These are V-1 Division personnel responsible for aircraft movement on the flight deck. The Fight Deck Officer is in charge of V-1 :
Imagine a Super Hornet being “re-spotted” on the flight deck instead of the C-2, Greyhound, seen here. V-1 personnel would have been involved in re-spotting the mishap F/A-18. An aircraft can be maneuvered by pulling or pushing using attach points on either end of the tractor (“tug” in flight/hangar deck parlance). If the F-18 was being sent to the hangar bay (one deck below) for maintenance, it more than likely was pushed onto the deck edge elevator buy the tug. The aircraft director (left), with palms facing down, is looking directly at the tractor driver indicating “easy, easy, slow, slow.” There are wing walkers and two, barely discernable, blue shirts carrying aircraft chocks next to the main mounts.
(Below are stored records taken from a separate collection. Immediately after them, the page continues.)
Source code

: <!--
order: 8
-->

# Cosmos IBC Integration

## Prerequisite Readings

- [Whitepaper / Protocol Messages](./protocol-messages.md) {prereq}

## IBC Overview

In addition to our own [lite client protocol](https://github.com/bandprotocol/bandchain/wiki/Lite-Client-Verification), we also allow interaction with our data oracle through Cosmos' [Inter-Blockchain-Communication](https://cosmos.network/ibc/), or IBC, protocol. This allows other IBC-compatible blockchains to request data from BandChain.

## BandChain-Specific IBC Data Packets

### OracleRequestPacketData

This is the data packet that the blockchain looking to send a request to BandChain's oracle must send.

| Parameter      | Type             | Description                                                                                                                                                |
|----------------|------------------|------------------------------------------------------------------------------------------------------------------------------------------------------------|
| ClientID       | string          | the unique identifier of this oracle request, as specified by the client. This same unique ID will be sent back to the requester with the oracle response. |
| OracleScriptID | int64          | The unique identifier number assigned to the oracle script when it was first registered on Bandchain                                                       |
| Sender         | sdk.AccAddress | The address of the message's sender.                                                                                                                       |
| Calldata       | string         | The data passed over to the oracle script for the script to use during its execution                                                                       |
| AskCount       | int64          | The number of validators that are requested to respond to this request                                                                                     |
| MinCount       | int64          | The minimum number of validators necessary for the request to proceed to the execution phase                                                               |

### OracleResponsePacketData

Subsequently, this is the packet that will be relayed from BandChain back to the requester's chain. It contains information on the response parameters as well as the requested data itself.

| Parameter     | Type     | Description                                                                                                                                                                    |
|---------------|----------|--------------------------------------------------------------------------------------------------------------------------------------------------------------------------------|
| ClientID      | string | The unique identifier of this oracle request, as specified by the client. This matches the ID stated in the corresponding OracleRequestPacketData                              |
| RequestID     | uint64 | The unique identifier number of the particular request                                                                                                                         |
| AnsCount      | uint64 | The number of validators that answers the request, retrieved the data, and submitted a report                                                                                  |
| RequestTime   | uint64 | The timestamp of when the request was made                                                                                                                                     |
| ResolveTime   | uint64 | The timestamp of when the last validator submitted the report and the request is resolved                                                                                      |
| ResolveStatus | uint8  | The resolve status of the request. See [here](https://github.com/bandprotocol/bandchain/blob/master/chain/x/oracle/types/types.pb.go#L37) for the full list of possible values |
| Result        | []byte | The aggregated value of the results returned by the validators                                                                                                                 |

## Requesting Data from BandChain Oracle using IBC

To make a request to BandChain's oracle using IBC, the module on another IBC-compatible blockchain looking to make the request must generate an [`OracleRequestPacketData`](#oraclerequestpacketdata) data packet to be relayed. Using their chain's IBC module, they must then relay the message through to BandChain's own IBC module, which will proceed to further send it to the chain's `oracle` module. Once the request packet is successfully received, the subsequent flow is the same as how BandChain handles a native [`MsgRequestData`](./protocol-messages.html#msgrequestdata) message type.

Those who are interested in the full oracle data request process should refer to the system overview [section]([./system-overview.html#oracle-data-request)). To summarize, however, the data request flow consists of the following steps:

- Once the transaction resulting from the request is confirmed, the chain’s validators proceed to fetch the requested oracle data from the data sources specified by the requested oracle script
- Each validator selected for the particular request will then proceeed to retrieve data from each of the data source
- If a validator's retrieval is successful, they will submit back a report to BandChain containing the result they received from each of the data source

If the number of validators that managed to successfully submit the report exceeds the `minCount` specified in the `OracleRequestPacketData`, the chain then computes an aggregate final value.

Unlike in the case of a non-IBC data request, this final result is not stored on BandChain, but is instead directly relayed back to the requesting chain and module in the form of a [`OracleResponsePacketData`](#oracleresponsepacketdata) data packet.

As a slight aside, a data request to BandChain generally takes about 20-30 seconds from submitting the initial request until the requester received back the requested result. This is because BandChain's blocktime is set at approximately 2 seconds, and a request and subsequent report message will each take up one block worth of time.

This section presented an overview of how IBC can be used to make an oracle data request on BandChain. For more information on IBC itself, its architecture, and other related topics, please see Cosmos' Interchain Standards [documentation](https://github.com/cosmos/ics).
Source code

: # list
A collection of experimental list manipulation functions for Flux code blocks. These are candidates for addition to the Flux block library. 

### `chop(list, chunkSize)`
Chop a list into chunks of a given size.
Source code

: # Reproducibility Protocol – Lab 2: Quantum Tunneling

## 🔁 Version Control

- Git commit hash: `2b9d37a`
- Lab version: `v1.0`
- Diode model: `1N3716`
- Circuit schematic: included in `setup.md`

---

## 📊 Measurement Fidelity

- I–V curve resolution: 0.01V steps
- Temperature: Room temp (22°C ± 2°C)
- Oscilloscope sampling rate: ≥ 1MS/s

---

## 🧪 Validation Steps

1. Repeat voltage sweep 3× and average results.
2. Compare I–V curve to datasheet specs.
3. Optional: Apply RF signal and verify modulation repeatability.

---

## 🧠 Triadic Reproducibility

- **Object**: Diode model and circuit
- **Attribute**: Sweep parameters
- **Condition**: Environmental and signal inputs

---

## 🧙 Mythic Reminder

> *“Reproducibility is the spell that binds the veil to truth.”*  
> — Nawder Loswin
A brake rider is in the cockpit. Aircraft chains are on the “hood” of the tractor.
Here is my armchair take:
In the F-18 mishap, was the tow bar and tractor hooked up to the aircraft for positive control? Sailors do crazy things. An unforgivable error in the re-spot would have been to remove the chocks and chains so that flight deck personnel could man handle or nudge the aircraft into a slightly different position allowing the tow bar to be attached. There are other reasons they might try to “muscle” the aircraft. An untimely roll in the sea state the ship was in, coupled with strong winds and a ship’s course change, perhaps got the F-18 moving. If so, Hercules himself wasn’t going to stop the momentum of a plane with a gross weight of more than 40,000 pounds as it headed to the deck edge. Part of me wonders if the sailor injured was the brake rider. I can imagine him jumping from the aircraft before it went overboard. There will be some tough questions asked on this Class A mishap.